The following post from 2014 references an old discussion, but the theme is perennial and I've seen a number of people making the mistake it criticizes in the past few months, so I thought I would put it up again as a PSA.
John Holbo has an interesting post on the difficulty of teaching students to build arguments. He rightly recognizes that the difficulty is actually not related to the intelligence of the students; and rightly recognizes that what gets called 'informal logic' is useless for addressing the problem when it occurs; and interestingly suggests that students are using the "makessense" stopping rule -- they judge whether everything's good in argument-land by glancing over things and seeing that everything 'makes sense', and then stopping. And it's certainly the case that whenever I ask students what makes something a good argument, they will explicitly say that it makes sense -- I ask it every term I teach Intro, and every term it is both one of the first and one of the most popular answers. In practice they are judging things by plausibility of content, not by structure or technique; the standard is not quality of argument but quality of interpretation of experience. This sort of thing is not exclusive to students; in fact, if you read the comments thread on Holbo's post with a sharp eye, you'll see instances of people who clearly think they are building arguments doing exactly the sort of thing Holbo's students are doing. Argument-building is not an instinctive practice, and cannot be a continual one, but is instead an occasional and deliberate one, and it requires even then a habit of seeing one's reasoning as something crafted as well as expressed.

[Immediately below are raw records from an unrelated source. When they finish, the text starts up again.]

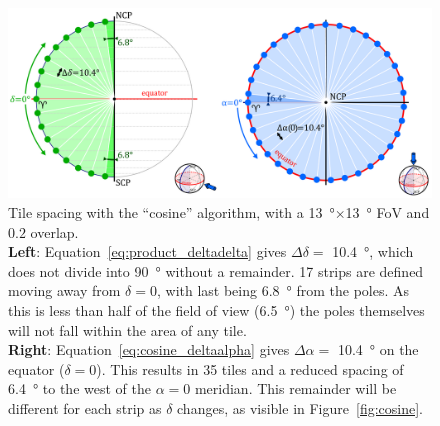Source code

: \begin{colsection}
\begin{colsection}
\begin{figure}[p]
\begin{center}
\includegraphics[width=\linewidth]{images/spacing_cosine.pdf}
\end{center}
\caption[Tile spacing with the ``cosine'' algorithm]{Tile spacing with the ``cosine'' algorithm, with a \SI{13}{\degree}$\times$\SI{13}{\degree} FoV and $0.2$ overlap.
\\
\textbf{Left}: Equation~\ref{eq:product_deltadelta} gives $\Delta\delta = $ \SI{10.4}{\degree}, which does not divide into \SI{90}{\degree} without a remainder. 17 strips are defined moving away from $\delta=0$, with last being \SI{6.8}{\degree} from the poles. As this is less than half of the field of view (\SI{6.5}{\degree}) the poles themselves will not fall within the area of any tile.
\\
\textbf{Right}: Equation~\ref{eq:cosine_deltaalpha} gives $\Delta\alpha = $ \SI{10.4}{\degree} on the equator ($\delta=0$). This results in 35 tiles and a reduced spacing of \SI{6.4}{\degree} to the west of the $\alpha=0$ meridian. This remainder will be different for each strip as $\delta$ changes, as visible in Figure~\ref{fig:cosine}.
}
\label{fig:cosine_spacing}
\end{figure}


\end{colsection}
\end{colsection}

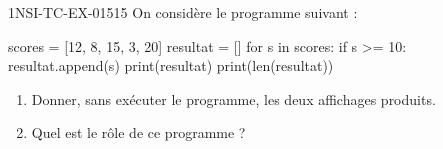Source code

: \begin{exercice}{1NSI-TC-EX-015}{1}{5}
On considère le programme suivant :
\begin{python}
scores = [12, 8, 15, 3, 20]
resultat = []
for s in scores:
    if s >= 10:
        resultat.append(s)
print(resultat)
print(len(resultat))
\end{python}
\begin{enumerate}
  \item Donner, sans exécuter le programme, les deux affichages produits.
  \item Quel est le rôle de ce programme ?
\end{enumerate}
\end{exercice}
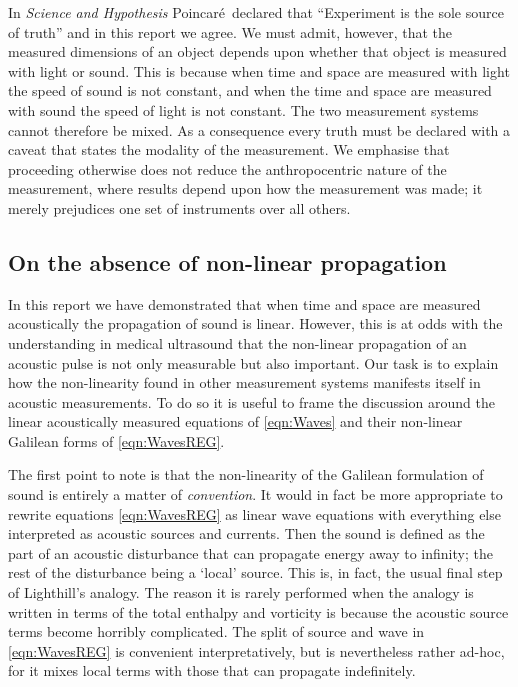 \documentclass[10pt, fleqn,final,showtrims,oldfontcommands, article,a4paper,oneside]{memoir} %
\newcommand{\secref}[1]{section~\ref{sec:#1}}
\newcommand{\eqnref}[1]{\ref{eqn:#1}}
\newcommand{\Poincare}{Poincar{\'e}}
\begin{document}
In {\em Science and Hypothesis}\cite{Poincare1902} \Poincare\ declared that ``Experiment is the sole source of truth''
and in this report we agree.
We must admit, however, that  the measured dimensions of an object 
depends upon whether
that object is measured with light or sound.
This is because when time and space are measured with light the speed of sound is not constant,
and when the time and space are measured with sound the speed of light is not constant.
The two measurement systems cannot therefore be mixed.
As a consequence  every truth  must be declared  with a caveat that states the modality of the measurement.
We emphasise that  proceeding otherwise does not reduce the anthropocentric nature of the measurement, 
where results depend upon how the measurement was made;
it merely prejudices one set of instruments over all others.


\subsection{On the absence of non-linear propagation} \label{sec:NonlinearProp}

In this report we have demonstrated that when time and space are measured acoustically
the propagation of sound is linear.
However, this is at odds with the  understanding in medical ultrasound that the non-linear propagation of an acoustic pulse
is not only measurable but also important.
Our task is to explain how the non-linearity found in other measurement systems  manifests itself in acoustic measurements.
To do so it is useful to frame the discussion around the linear acoustically measured equations of
\eqnref{Waves}
and their non-linear Galilean forms of \eqnref{WavesREG}.

The first point to note is that the non-linearity of the Galilean formulation of sound is entirely a matter of {\em  convention}.
It would in fact be more appropriate to rewrite equations \eqnref{WavesREG} as linear wave equations with everything else interpreted as acoustic sources and currents.
Then the sound is defined as the part of an acoustic disturbance that can propagate energy away to infinity;
the rest of the disturbance being a `local' source.
This is, in fact, the usual final step of Lighthill's analogy.
The reason it is rarely performed when the analogy is written in terms of the total enthalpy and vorticity is because
the acoustic source terms become horribly complicated.
The split of source and wave in \eqnref{WavesREG} is convenient  interpretatively, but is nevertheless rather ad-hoc,
for it mixes local terms with those that can propagate indefinitely.
\end{document}
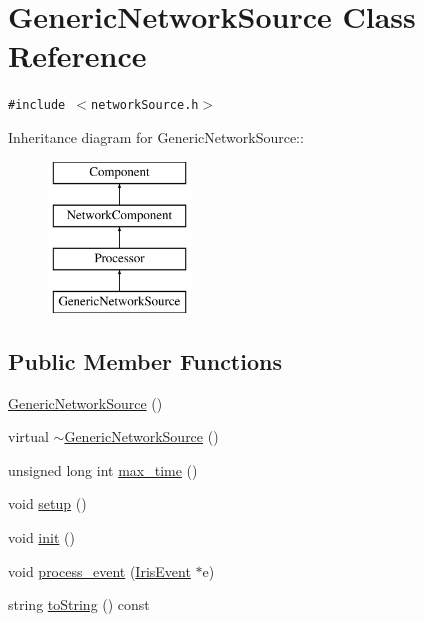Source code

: \hypertarget{classGenericNetworkSource}{
\section{GenericNetworkSource Class Reference}
\label{classGenericNetworkSource}
}
{\tt \#include $<$networkSource.h$>$}

Inheritance diagram for GenericNetworkSource::\begin{figure}[H]
\begin{center}
\leavevmode
\includegraphics[height=4cm]{classGenericNetworkSource}
\end{center}
\end{figure}
\subsection*{Public Member Functions}
\begin{CompactItemize}
\item 
\hyperlink{classGenericNetworkSource_66fa04f8ab4c8ac70192f63249f8b387}{GenericNetworkSource} ()
\item 
virtual \hyperlink{classGenericNetworkSource_de83e8c46d7c400be8bdd2cf1e33d765}{$\sim$GenericNetworkSource} ()
\item 
unsigned long int \hyperlink{classGenericNetworkSource_a1970b5e7d100e15d282f03358c8ce70}{max\_\-time} ()
\item 
void \hyperlink{classGenericNetworkSource_a1390d4685120020d9b9564ee19df854}{setup} ()
\item 
void \hyperlink{classGenericNetworkSource_e875a5cd3f60bd3073812f747c80409e}{init} ()
\item 
void \hyperlink{classGenericNetworkSource_a67be5ac0f97b7e0b38eba909cecaa64}{process\_\-event} (\hyperlink{classIrisEvent}{IrisEvent} $\ast$e)
\item 
string \hyperlink{classGenericNetworkSource_8d8c0760eb634da3ccc3d4083e9415b9}{toString} () const 
\end{CompactItemize}
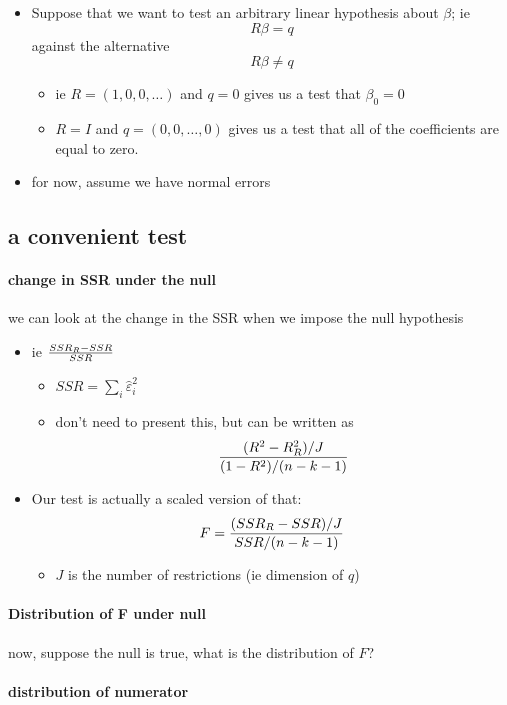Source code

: \begin{itemize}
\item Suppose that we want to test an arbitrary linear hypothesis about
       $\beta$; ie \[R \beta = q\] against the alternative \[R \beta \neq q\]
\begin{itemize}
\item ie $R = (1, 0, 0, \dots)$ and $q = 0$ gives us a test that
         $\beta_0 = 0$
\item $R = I$ and $q = (0,0,\dots,0)$ gives us a test that all of the
         coefficients are equal to zero.
\end{itemize}
\item for now, assume we have normal errors
\end{itemize}
\subsection{a convenient test}
\label{sec-2-2}
\paragraph{change in SSR under the null}
\label{sec-2-2-1}

      we can look at the change in the SSR when we impose the null
        hypothesis
\begin{itemize}
\item ie ${SSR_R - SSR \over SSR}$
\begin{itemize}
\item $SSR = \sum_i \hat\varepsilon_i^2$
\item don't need to present this, but can be written as \[
            {(R^2 - R^2_R) / J \over (1-R^2) / (n-k-1)} \]
\end{itemize}
\item Our test is actually a scaled version of that:
          \[ F = {(SSR_R - SSR)/J \over SSR / (n-k-1)} \]
\begin{itemize}
\item $J$ is the number of restrictions (ie dimension of $q$)
\end{itemize}
\end{itemize}
\paragraph{Distribution of F under null}
\label{sec-2-2-2}

      now, suppose the null is true, what is the distribution of $F$?
\paragraph{distribution of numerator}
\label{sec-2-2-2-1}


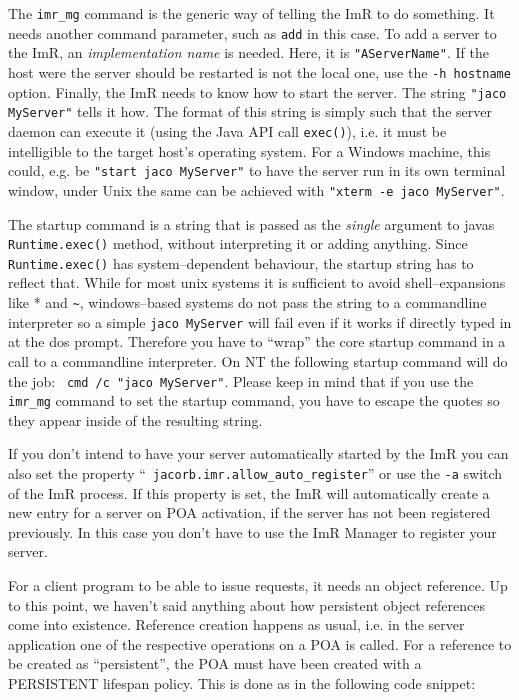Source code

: \documentclass[12pt]{scrbook}
\begin{document}

The {\tt imr\_mg} command is the  generic way of telling the ImR to do
something. It  needs another command  parameter, such as {\tt  add} in
this case. To add a server to the ImR, an {\em implementation name} is
needed. Here, it is {\tt  "AServerName"}.  If the host were the server
should be  restarted is not the  local one, use the  {\tt -h hostname}
option.  Finally, the  ImR needs to know how to  start the server. The
string {\tt "jaco  MyServer"} tells it how. The  format of this string
is simply such  that the server daemon can execute  it (using the Java
API call  {\tt exec()}), i.e.  it  must be intelligible  to the target
host's operating system.   For a Windows machine, this  could, e.g. be
{\tt "start jaco MyServer"} to have the server run in its own terminal
window, under Unix  the same can be achieved with  {\tt "xterm -e jaco
MyServer"}.

The startup  command is a  string that is  passed as the  {\em single}
argument to javas {\tt Runtime.exec()} method, without interpreting it
or adding  anything. Since {\tt  Runtime.exec()} has system--dependent
behaviour, the startup string has to reflect that. While for most unix
systems  it  is  sufficient  to  avoid shell--expansions  like  *  and
\verb+~+,  windows--based  systems  do   not  pass  the  string  to  a
commandline interpreter so a simple {\tt jaco MyServer} will fail even
if it works if directly typed in at the dos prompt. Therefore you have
to  ``wrap'' the  core  startup command  in  a call  to a  commandline
interpreter. On NT the following startup command will do the job: {\tt
cmd /c "jaco MyServer"}.  Please keep in mind that if you use the {\tt
imr\_mg} command  to set the startup  command, you have  to escape the
quotes so they appear inside of the resulting string.

If you don't  intend to have your server  automatically started by the
ImR     you      can     also     set      the     property     ``{\tt
jacorb.imr.allow\_auto\_register}'' or use the  {\tt -a} switch of the
ImR  process. If  this property  is  set, the  ImR will  automatically
create a new  entry for a server on POA activation,  if the server has
not been registered previously. In this case you don't have to use the
ImR Manager to register your server.

For a client program to be  able to issue requests, it needs an object
reference.  Up to  this  point,  we haven't  said  anything about  how
persistent object  references come into  existence. Reference creation
happens as usual, i.e. in the server application one of the respective
operations  on a  POA is  called.  For a  reference to  be created  as
``persistent'',  the POA  must  have been  created  with a  PERSISTENT
lifespan policy. This is done as in the following code snippet:
\end{document}
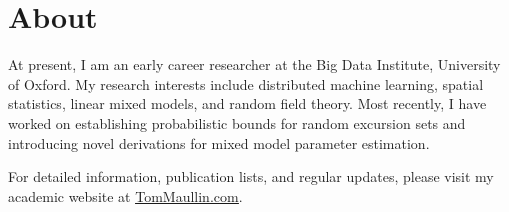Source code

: \documentclass{friggeri-cv}
\begin{document}
\section{About}

At present, I am an early career researcher at the Big Data Institute, University of Oxford. My research interests include distributed machine learning, spatial statistics, linear mixed models, and random field theory. Most recently, I have worked on establishing probabilistic bounds for random excursion sets and introducing novel derivations for mixed model parameter estimation. 

For detailed information, publication lists, and regular updates, please visit my academic website at
\underline{\href{https://TomMaullin.com}{TomMaullin.com}}. 
\vspace{0.3cm}
\end{document}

In any case, one of my pet peeves arises in the comments: the view that the primary purpose of argument is to persuade. This is a useless response to the problem Holbo himself is considering (as Holbo himself briefly notes in the comments), because what most typically persuades people is exactly what the students are doing, and this is probably partly why the students are doing it. If anything the problem is that students are shortcircuiting argument-building in favor of what they think has more effect. But more than that, it is simply false. There are legions of purposes that arguments in practice fulfill -- clarify points, state reasons, raise ideas or questions or problems, provide occasions for refutation, show that one has a possible answer to a refutation, show that there are alternative approaches, and so forth -- and most arguments simply don't persuade. What is more, persuasion is clearly an extrinsic feature of argument that depends less on the features of the argument than on the attitudes and assumptions of the people dealing with it; whether any given argument persuades will depend utterly on the context, so it is not and cannot be a stable feature of argument. It's not even clear that persuasion can be an end of argument at all, as opposed to an end (sometimes) of communicating an argument, which is a distinct matter.
This is not new. There is in philosophy a very old name for the view that the point of argument is to persuade; it's 'sophistry'. One of the old Platonic points is that if you take argument to be primarily for the purpose of persuading people to its conclusion, what you are really saying is that reasoning is primarily a way to impose one's will. Someone who has this view is taking their own reason to be merely an instrument for gaining power and manipulating people. In healthy argument, the ends of argument are many, and persuasion is at best merely one of them, or, perhaps, at best merely one of the reasons why you might put arguments forward to someone else.
It's not surprising that it's such a common view. As social creatures we are very invested in persuading people. Further, a lot of our vocabulary and first approximations for handling even technical features of arguments comes from experience in building cases in forensic contexts, where persuasion is certainly a goal. We are also naturally invested in our own reasoning capabilities, so I don't think we can rule out the motivation of liking the taste of victory that comes when someone else ends up having to agree with us because we outmaneuvered them. It is an experience that has considerable salience, making it easy to overlook much quieter purposes of argument.
But I think it is, in fact, one of the most dangerous possible views. It never fails to lead people astray.